LITTLE ROCK – The Arkansas Agriculture Hall of Fame inducted six individuals today for their leadership and service to the state’s largest business sector.
The newest class represents agriculture education, the seed industry, agri-business, row-crop production, agricultural/political advocacy, timber management and agricultural research and outreach.
The newest inductees include:
- retired Cooperative Extension Service Director Rick Cartwright of Fayetteville;
- long-time ag educator Joe Don Greenwood of Hermitage;
- the late Russell Roy Reynolds, the director of the U.S. Forest Service Crossett Experimental Forest for 34 years;
- former Arkansas Farm Bureau President Randy Veach of Manila;
- Mark Waldrip of Moro, founder of Armor Seed Company;
- and Andrew Wargo III of Watson, farm manager for the 15,000-acre Baxter Land Company for more than 50 years.
“Arkansas agriculture is one of the great success stories of our state, and that is sometimes overlooked in today’s society,” said Butch Calhoun of Des Arc, chairman of the Arkansas Agriculture Hall of Fame. “This class reflects a remarkable line of success that connects everyone selected for the Arkansas Agriculture Hall of Fame.
“When you pull together all parts of agriculture to celebrate our state’s largest industry, and recognize those who have made such a meaningful contribution, it is a special, special day.”
The new selections will bring to 176 the number of honorees in the Arkansas Agriculture Hall of Fame, which began in 1987.
Rick Cartwright, Fayetteville Rick Cartwright grew up on a farm in Stone County, where he was a member of 4-H. He went on to earn bachelor’s and master’s degrees at the University of Arkansas at Fayetteville and a Ph.D. in plant pathology from the University of California at Davis.
Cartwright joined the University of Arkansas System Division of Agriculture in 1992, earning international recognition as a rice pathologist and serving in various leadership posts.

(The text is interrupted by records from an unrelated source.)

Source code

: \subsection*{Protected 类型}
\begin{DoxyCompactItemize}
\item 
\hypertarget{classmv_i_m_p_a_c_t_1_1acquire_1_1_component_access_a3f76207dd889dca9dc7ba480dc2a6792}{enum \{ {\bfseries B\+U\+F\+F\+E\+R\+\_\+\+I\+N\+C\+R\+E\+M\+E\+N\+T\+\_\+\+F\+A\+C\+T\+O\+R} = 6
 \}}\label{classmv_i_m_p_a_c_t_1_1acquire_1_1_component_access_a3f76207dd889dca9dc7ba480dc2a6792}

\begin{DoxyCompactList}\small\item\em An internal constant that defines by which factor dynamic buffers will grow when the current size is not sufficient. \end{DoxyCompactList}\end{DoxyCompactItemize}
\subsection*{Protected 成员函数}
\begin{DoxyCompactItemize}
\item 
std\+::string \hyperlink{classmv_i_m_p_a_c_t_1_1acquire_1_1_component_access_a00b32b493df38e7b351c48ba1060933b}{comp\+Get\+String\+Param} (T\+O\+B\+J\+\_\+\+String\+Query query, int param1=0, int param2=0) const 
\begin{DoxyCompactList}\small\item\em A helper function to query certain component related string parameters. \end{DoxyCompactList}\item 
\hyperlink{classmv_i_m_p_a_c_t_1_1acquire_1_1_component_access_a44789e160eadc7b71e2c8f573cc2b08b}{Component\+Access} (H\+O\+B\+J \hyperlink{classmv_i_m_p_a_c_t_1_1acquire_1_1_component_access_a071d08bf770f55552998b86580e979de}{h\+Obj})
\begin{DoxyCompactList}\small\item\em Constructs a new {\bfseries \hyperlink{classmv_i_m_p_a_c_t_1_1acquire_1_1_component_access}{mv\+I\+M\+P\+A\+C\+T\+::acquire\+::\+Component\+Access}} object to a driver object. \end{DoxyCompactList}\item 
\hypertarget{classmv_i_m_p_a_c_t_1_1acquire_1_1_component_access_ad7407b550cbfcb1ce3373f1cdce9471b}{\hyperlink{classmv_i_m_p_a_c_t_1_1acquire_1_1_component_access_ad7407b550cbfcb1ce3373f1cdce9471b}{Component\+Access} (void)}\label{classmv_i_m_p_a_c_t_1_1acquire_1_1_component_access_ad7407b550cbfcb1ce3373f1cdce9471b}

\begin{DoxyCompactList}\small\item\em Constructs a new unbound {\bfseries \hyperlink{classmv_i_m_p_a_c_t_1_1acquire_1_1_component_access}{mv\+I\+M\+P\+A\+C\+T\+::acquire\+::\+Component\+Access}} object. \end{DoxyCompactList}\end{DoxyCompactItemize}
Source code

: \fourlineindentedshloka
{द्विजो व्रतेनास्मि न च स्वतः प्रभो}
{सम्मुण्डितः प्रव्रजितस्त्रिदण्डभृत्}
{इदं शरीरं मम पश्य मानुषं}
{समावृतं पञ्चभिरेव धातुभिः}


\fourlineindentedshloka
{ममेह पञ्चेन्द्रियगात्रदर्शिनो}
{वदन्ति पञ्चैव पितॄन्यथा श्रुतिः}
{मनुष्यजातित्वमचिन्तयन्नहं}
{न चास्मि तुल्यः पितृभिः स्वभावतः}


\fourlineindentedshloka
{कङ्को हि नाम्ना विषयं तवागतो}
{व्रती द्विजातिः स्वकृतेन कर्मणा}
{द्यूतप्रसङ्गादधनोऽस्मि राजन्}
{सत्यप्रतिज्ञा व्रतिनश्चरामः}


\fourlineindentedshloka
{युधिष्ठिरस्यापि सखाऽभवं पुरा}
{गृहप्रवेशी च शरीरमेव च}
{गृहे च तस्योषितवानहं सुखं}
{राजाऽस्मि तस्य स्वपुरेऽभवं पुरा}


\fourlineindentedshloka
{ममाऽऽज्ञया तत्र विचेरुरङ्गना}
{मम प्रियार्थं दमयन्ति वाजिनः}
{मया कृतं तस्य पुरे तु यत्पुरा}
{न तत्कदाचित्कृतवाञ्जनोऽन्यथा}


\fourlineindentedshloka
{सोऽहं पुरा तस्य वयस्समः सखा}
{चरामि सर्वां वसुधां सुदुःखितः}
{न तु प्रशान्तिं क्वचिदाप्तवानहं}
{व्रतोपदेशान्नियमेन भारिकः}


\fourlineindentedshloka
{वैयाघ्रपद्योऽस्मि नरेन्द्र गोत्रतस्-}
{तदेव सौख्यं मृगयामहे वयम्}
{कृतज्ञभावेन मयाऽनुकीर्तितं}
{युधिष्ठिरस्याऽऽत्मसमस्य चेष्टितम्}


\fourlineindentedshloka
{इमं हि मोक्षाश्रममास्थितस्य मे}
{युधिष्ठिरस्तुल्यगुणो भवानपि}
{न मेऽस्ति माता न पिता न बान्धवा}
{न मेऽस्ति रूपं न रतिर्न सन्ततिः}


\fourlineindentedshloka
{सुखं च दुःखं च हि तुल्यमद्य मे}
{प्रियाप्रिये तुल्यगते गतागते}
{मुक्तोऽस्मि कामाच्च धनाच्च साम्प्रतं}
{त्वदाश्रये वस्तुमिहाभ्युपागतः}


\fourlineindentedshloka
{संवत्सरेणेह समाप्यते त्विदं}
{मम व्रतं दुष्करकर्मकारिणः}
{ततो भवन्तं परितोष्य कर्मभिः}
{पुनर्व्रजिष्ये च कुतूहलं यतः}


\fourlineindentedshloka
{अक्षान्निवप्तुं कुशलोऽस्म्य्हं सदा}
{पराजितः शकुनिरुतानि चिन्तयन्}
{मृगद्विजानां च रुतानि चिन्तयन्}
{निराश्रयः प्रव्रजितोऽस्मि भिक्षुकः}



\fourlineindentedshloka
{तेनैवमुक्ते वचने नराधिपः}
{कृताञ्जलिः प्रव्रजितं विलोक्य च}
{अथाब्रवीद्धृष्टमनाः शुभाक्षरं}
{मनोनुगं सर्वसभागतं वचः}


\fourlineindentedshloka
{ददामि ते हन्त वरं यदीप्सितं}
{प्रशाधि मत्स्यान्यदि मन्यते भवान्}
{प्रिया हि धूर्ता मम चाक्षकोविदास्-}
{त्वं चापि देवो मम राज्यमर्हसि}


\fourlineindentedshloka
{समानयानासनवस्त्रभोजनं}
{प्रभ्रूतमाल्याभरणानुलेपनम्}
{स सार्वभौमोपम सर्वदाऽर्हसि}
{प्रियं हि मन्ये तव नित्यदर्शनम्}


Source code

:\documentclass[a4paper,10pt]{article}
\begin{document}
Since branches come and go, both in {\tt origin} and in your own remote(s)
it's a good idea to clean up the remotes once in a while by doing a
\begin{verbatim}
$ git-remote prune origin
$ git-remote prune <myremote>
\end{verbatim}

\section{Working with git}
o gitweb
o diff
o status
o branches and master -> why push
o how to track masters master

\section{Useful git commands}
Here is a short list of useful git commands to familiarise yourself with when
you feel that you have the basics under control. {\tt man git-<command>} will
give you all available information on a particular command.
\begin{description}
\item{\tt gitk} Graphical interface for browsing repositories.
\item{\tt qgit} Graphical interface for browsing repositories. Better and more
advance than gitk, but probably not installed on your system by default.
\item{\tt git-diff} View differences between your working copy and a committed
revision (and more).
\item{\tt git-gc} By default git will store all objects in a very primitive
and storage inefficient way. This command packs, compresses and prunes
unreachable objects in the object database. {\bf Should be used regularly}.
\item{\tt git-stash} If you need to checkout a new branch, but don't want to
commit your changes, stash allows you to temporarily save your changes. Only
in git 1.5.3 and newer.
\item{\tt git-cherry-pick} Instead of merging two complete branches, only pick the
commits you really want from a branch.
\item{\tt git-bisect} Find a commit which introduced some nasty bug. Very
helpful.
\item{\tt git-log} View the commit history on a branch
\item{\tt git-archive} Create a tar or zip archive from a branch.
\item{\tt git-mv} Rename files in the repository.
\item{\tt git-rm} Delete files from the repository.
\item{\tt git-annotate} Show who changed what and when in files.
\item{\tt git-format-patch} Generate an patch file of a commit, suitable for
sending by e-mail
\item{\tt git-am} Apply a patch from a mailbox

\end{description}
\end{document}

He also served as interim head of the plant pathology department, and more recently has been associate director-Agriculture and Natural Resources before being named interim director of extension in 2016 and senior associate vice president for agriculture-extension for the UA Division of Agriculture in 2017. He retired June 30, 2020.He also spent six years (1978-84) as assistant vice president of the Farm Supply Division for Southern Farmers Association before moving to California to pursue graduate work.

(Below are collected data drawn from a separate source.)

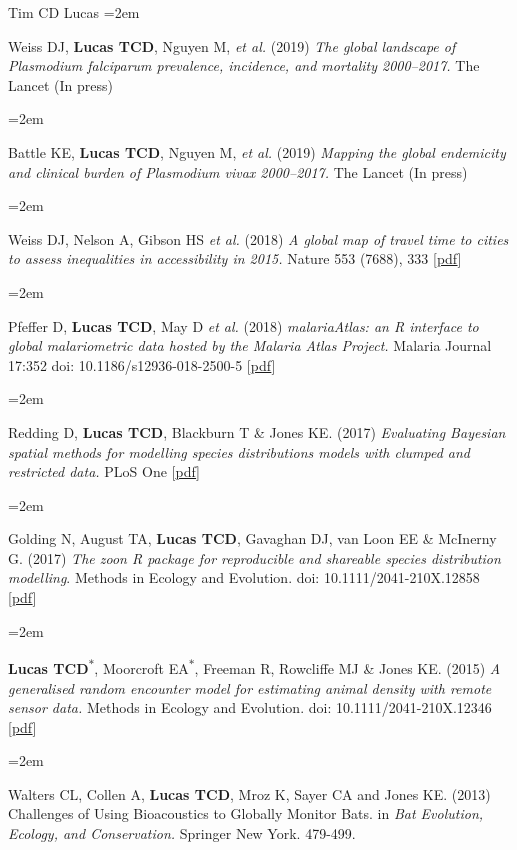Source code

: \documentclass{scrartcl}
\newcommand{\MarginText}[1]{\marginpar{\raggedleft\itshape\small#1}} %
\newcommand{\Description}[1]{\hangindent=2em\hangafter=0\noindent\raggedright\footnotesize{#1}\par\normalsize\vspace{1em}} %
\begin{document}
\begin{cv}{Tim {\Large CD} Lucas}
\Description{\MarginText{2019}Weiss DJ, \textbf{Lucas TCD}, Nguyen M, \emph{et al.} (2019) \emph{The global landscape of Plasmodium falciparum prevalence, incidence, and mortality 2000--2017.} The Lancet (In press)}

\Description{Battle KE, \textbf{Lucas TCD},  Nguyen M, \emph{et al.} (2019) \emph{Mapping the global endemicity and clinical burden of Plasmodium vivax 2000--2017.} The Lancet (In press)}

\Description{\MarginText{2018}Weiss DJ, Nelson A, Gibson HS \emph{et al.} (2018) \emph{A global map of travel time to cities to assess inequalities in accessibility in 2015.} Nature 553 (7688), 333 [\href{https://www.nature.com/articles/nature25181.pdf}{pdf}]}

\Description{Pfeffer D, \textbf{Lucas TCD}, May D \emph{et al.} (2018) \emph{malariaAtlas: an R interface to global malariometric data hosted by the Malaria Atlas Project.} Malaria Journal 17:352 doi: 10.1186/s12936-018-2500-5 [\href{https://malariajournal.biomedcentral.com/track/pdf/10.1186/s12936-018-2500-5}{pdf}]}


\Description{\MarginText{2017}Redding D, \textbf{Lucas TCD}, Blackburn T \& Jones KE. (2017) \emph{Evaluating Bayesian spatial methods for modelling species distributions models with clumped and restricted data.} PLoS One [\href{https://journals.plos.org/plosone/article/file?id=10.1371/journal.pone.0187602&type=printable}{pdf}]}

\Description{Golding N, August TA, \textbf{Lucas TCD}, Gavaghan DJ, van Loon EE \& McInerny G. (2017) \emph{The zoon R package for reproducible and shareable species distribution modelling}. Methods in Ecology and Evolution. doi: 10.1111/2041-210X.12858 [\href{http://onlinelibrary.wiley.com/doi/10.1111/2041-210X.12858/pdf}{pdf}]}

\Description{\MarginText{2015}\textbf{Lucas TCD}\textsuperscript{$\ast$}, Moorcroft EA\textsuperscript{$\ast$}, Freeman R, Rowcliffe MJ \& Jones KE. (2015) \emph{A generalised random encounter model for estimating animal density with remote sensor data.} Methods in Ecology and Evolution. doi: 10.1111/2041-210X.12346 [\href{http://onlinelibrary.wiley.com/doi/10.1111/2041-210X.12346/epdf}{pdf}]}

\Description{\MarginText{2013}Walters CL, Collen A, \textbf{Lucas TCD}, Mroz K, Sayer CA and Jones KE. (2013) Challenges of Using Bioacoustics to Globally Monitor Bats. in \emph{Bat Evolution, Ecology, and Conservation.} Springer New York. 479-499.}


\end{cv}
\end{document}
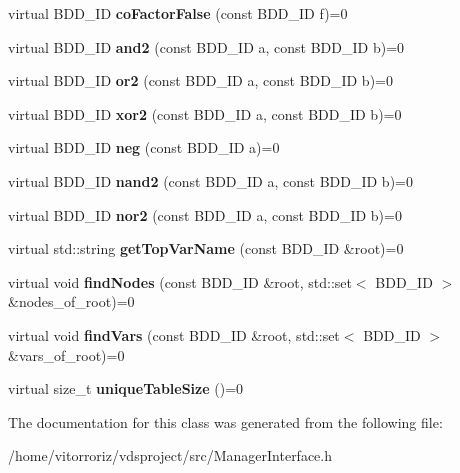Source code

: \begin{DoxyCompactItemize}
\item 
virtual B\+D\+D\+\_\+\+ID {\bfseries co\+Factor\+False} (const B\+D\+D\+\_\+\+ID f)=0\label{classClassProject_1_1ManagerInterface_a308c99661ad02f407d6f2b0af6230e80}

\item 
virtual B\+D\+D\+\_\+\+ID {\bfseries and2} (const B\+D\+D\+\_\+\+ID a, const B\+D\+D\+\_\+\+ID b)=0\label{classClassProject_1_1ManagerInterface_af914326d34a1ed42710f7b11e5baf010}

\item 
virtual B\+D\+D\+\_\+\+ID {\bfseries or2} (const B\+D\+D\+\_\+\+ID a, const B\+D\+D\+\_\+\+ID b)=0\label{classClassProject_1_1ManagerInterface_a8dbfde761b1e94d1f222b4d27f3c6fbc}

\item 
virtual B\+D\+D\+\_\+\+ID {\bfseries xor2} (const B\+D\+D\+\_\+\+ID a, const B\+D\+D\+\_\+\+ID b)=0\label{classClassProject_1_1ManagerInterface_a2b2c4948ef41ddb1036289cd07dac156}

\item 
virtual B\+D\+D\+\_\+\+ID {\bfseries neg} (const B\+D\+D\+\_\+\+ID a)=0\label{classClassProject_1_1ManagerInterface_a57d34af3121dcf5366d22ecf792f05a0}

\item 
virtual B\+D\+D\+\_\+\+ID {\bfseries nand2} (const B\+D\+D\+\_\+\+ID a, const B\+D\+D\+\_\+\+ID b)=0\label{classClassProject_1_1ManagerInterface_aaf6e357d680613e449d3ea958c9abba1}

\item 
virtual B\+D\+D\+\_\+\+ID {\bfseries nor2} (const B\+D\+D\+\_\+\+ID a, const B\+D\+D\+\_\+\+ID b)=0\label{classClassProject_1_1ManagerInterface_a312d9865eae2d6355e17855cba78bc78}

\item 
virtual std\+::string {\bfseries get\+Top\+Var\+Name} (const B\+D\+D\+\_\+\+ID \&root)=0\label{classClassProject_1_1ManagerInterface_afde45b2065361dfa6e61c1c7bc3fc1b4}

\item 
virtual void {\bfseries find\+Nodes} (const B\+D\+D\+\_\+\+ID \&root, std\+::set$<$ B\+D\+D\+\_\+\+ID $>$ \&nodes\+\_\+of\+\_\+root)=0\label{classClassProject_1_1ManagerInterface_ab460e331ffdb85d4128574b3aae72c1e}

\item 
virtual void {\bfseries find\+Vars} (const B\+D\+D\+\_\+\+ID \&root, std\+::set$<$ B\+D\+D\+\_\+\+ID $>$ \&vars\+\_\+of\+\_\+root)=0\label{classClassProject_1_1ManagerInterface_ab94feabca2125d334e542e502ae0186d}

\item 
virtual size\+\_\+t {\bfseries unique\+Table\+Size} ()=0\label{classClassProject_1_1ManagerInterface_a85cac80444b26e5b80eb96b9f1231c0e}

\end{DoxyCompactItemize}


The documentation for this class was generated from the following file\+:\begin{DoxyCompactItemize}
\item 
/home/vitorroriz/vdsproject/src/Manager\+Interface.\+h\end{DoxyCompactItemize}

Joe Don Greenwood, Hermitage Joe Don Greenwood has been a driving force in agriculture education in Arkansas for more than 40 years, leading Hermitage teams to 8 national championships in forestry or livestock judging. His teams finished as reserve national champions on three other occasions. Additionally, his students won 41 state championships, either 4-H or FFA, in livestock, forestry, parliamentary procedure, horsemanship, public speaking and land judging. He also served as advisor to five state FFA officers.

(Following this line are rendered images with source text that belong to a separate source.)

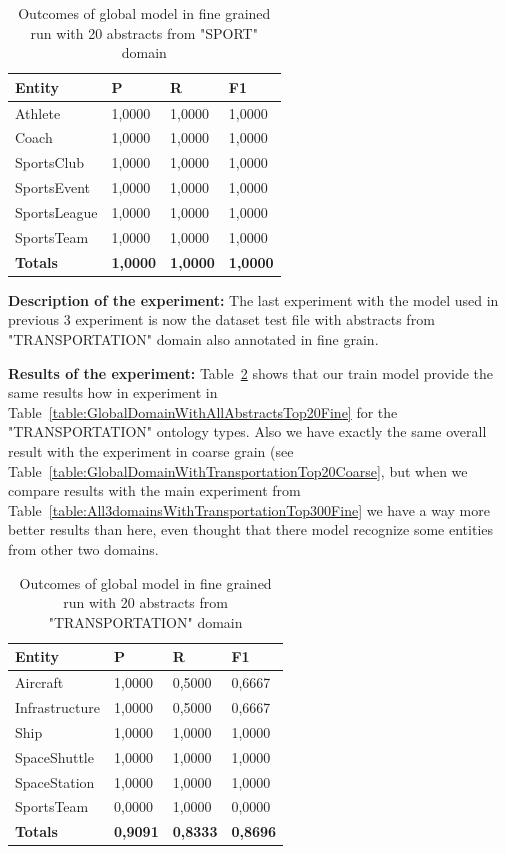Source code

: \documentclass[thesis=M,english]{FITthesis}[2018/05/30]
\begin{document}
	\begin{table}[H]\centering
		\begin{tabular}{|l|l|l|l|}
			\hline {\textbf{Entity}} & {\textbf{P}} & {\textbf{R}} & {\textbf{F1}}\\\hline
				Athlete & 1,0000 & 1,0000 & 1,0000\\
				Coach & 1,0000 & 1,0000 & 1,0000\\
				SportsClub & 1,0000 & 1,0000 & 1,0000\\
				SportsEvent & 1,0000 & 1,0000 & 1,0000\\
				SportsLeague & 1,0000 & 1,0000 & 1,0000\\
				SportsTeam & 1,0000 & 1,0000 & 1,0000\\\hline
				\textbf{Totals} & \textbf{1,0000} & \textbf{1,0000} & \textbf{1,0000}\\\hline
		\end{tabular}
		\caption{Outcomes of global model in fine grained run with 20 abstracts from "SPORT" domain \label{table:GlobalDomainWithSportTop20Fine}}
	\end{table}	

\textbf{Description of the experiment:} The last experiment with the model used in previous 3 experiment is now the dataset test file with abstracts from "TRANSPORTATION" domain also annotated in fine grain.

\textbf{Results of the experiment:} Table~\ref{table:GlobalDomainWithTransportationTop20Fine} shows that our train model provide the same results how in experiment in Table~\ref{table:GlobalDomainWithAllAbstractsTop20Fine} for the "TRANSPORTATION" ontology types. Also we have exactly the same overall result with the experiment in coarse grain (see Table~\ref{table:GlobalDomainWithTransportationTop20Coarse}, but when we compare results with the main experiment from Table~\ref{table:All3domainsWithTransportationTop300Fine} we have a way more better results than here, even thought that there model recognize some entities from other two domains.

	\begin{table}[H]\centering
		\begin{tabular}{|l|l|l|l|}
			\hline {\textbf{Entity}} & {\textbf{P}} & {\textbf{R}} & {\textbf{F1}}\\\hline
				Aircraft & 1,0000 & 0,5000 & 0,6667\\
				Infrastructure & 1,0000 & 0,5000 & 0,6667\\
				Ship & 1,0000 & 1,0000 & 1,0000\\				
				SpaceShuttle & 1,0000 & 1,0000 & 1,0000\\
				SpaceStation & 1,0000 & 1,0000 & 1,0000\\
				SportsTeam & 0,0000 & 1,0000 & 0,0000\\\hline
				\textbf{Totals} & \textbf{0,9091} & \textbf{0,8333} & \textbf{0,8696}\\\hline
		\end{tabular}
		\caption{Outcomes of global model in fine grained run with 20 abstracts from "TRANSPORTATION" domain \label{table:GlobalDomainWithTransportationTop20Fine}}		
	\end{table}
\end{document}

Russell Roy Reynolds, Crossett Russell Roy (R.R.) Reynolds’ contributions to modern, sustainable forest management are almost too numerous to adequately capture in a brief description. lf not for visionary men like Reynolds, and the founding fathers of the Crossett Experimental Forest, sustainable forestry as we know it today might not exist.
A forest economist by training, Reynolds had the quantitative skills to conduct inventories of standing timber, time-and-motion studies related to logging practices, and the efficacy of using trucks to haul logs to the mill – all new concepts in the early 1930s. He worked closely with the management of the Crossett Lumber Company (and its successor, Georgia-Pacific) from 1933 until his retirement from the Forest Service in 1969.
Randy Veach, Manila Randy Veach exhibited the heart and spirit of a servant leader during his 11 years as president of Arkansas Farm Bureau. He spent a total of 20 years as a member of ArFB’s board of directors, including five years as vice president under friend and mentor Stanley Reed, a Class XXV inductee into the Arkansas Agriculture Hall of Fame. Veach led with an unswerving set of personal priorities: faith, family, farming.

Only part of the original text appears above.